The climax of the book has Bea tied to a bed because Arthur goes from being an angry ghost to a full-powered demon that’s possessing her. Anne and Emmeline admit their love and that means the magical tether can pay off the blood debt. Don’t ask. There’s a rainstorm inside the house. Again, don't ask. Anderson literally walks in the room, gets possessed by Arthur, and dies from the power of love. Or something. And then little brother Nathan dies because f*** if I know. Nobody with an XY chromosome is allowed to live in this story. This all happens while Emmeline threw a party in the house, so there’s a whole living room full of witnesses, but nobody calls the police. Instead, Anne and Emmeline just bury everyone in the greenhouse, right next to Arthur’s corpse and the azaleas.
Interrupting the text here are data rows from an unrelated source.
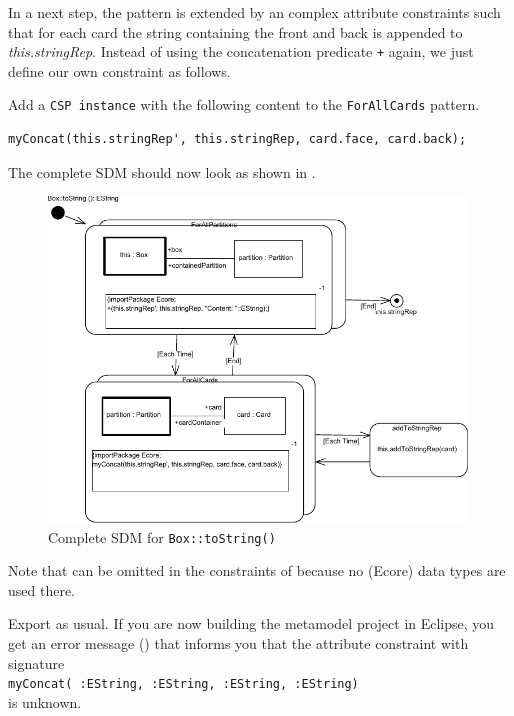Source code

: In a next step, the pattern  is extended by an complex attribute constraints such that for each card the string containing the front and back is appended to \emph{this.stringRep}.  	 
Instead of using the concatenation predicate \texttt{+} again, we just define our own constraint as follows.
\begin{stepbystep}
\item 
Add a \texttt{CSP instance} with the following content to the \texttt{ForAllCards} pattern.
\begin{verbatim}
myConcat(this.stringRep', this.stringRep, card.face, card.back);
\end{verbatim}
The complete SDM should now look as shown in .
%
\begin{figure}[htbp]
\begin{center}
  \includegraphics[width=0.99\textwidth]{../../org.moflon.doc.handbook.03_storyDiagrams/13_complexAttributeConstraints/visCACImages/ea_CAC_CompletToString.pdf}
  \caption{Complete SDM for \texttt{Box::toString()}}  
  \label{ea_CAC_CompletToString}
\end{center}
\end{figure}
%
Note that  can be omitted in the constraints of  because no (Ecore) data types are used there.
%
\item
Export as usual.
If you are now building the metamodel project in Eclipse, you get an error message () that informs you that the attribute constraint with signature \\
\hspace*{0.5cm} \texttt{\small myConcat( :EString, :EString, :EString, :EString)} \\
is unknown.


\end{stepbystep}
I want to confess something strange about this review. I wrote it in sections. I would read a portion of this book on my lunch break, go home, and scribble down my thoughts as fast as possible. Most of them boiled down to “WTF?” but I had to get them out of my head anyway. I feel that’s how Francesca May wrote this book, in quick confused chunks that may or may not be related to each other. Nothing is cohesive or logical here, but it wouldn’t be magical or romantic or some such bullshit. But that’s the problem. Wild and Wicked Things never accomplishes its goals. It has a start but no finish every time. There’s barely any magic in a magical story, except to ruin people’s lives. There’s barely any romance. The history is messed up and every event in the plot is either glossed over, forgotten, or gone completely FUBAR. I didn’t even mention the confusing chapter layouts or the way it pretends to be four books in one. Consider that a act of kindness on my part.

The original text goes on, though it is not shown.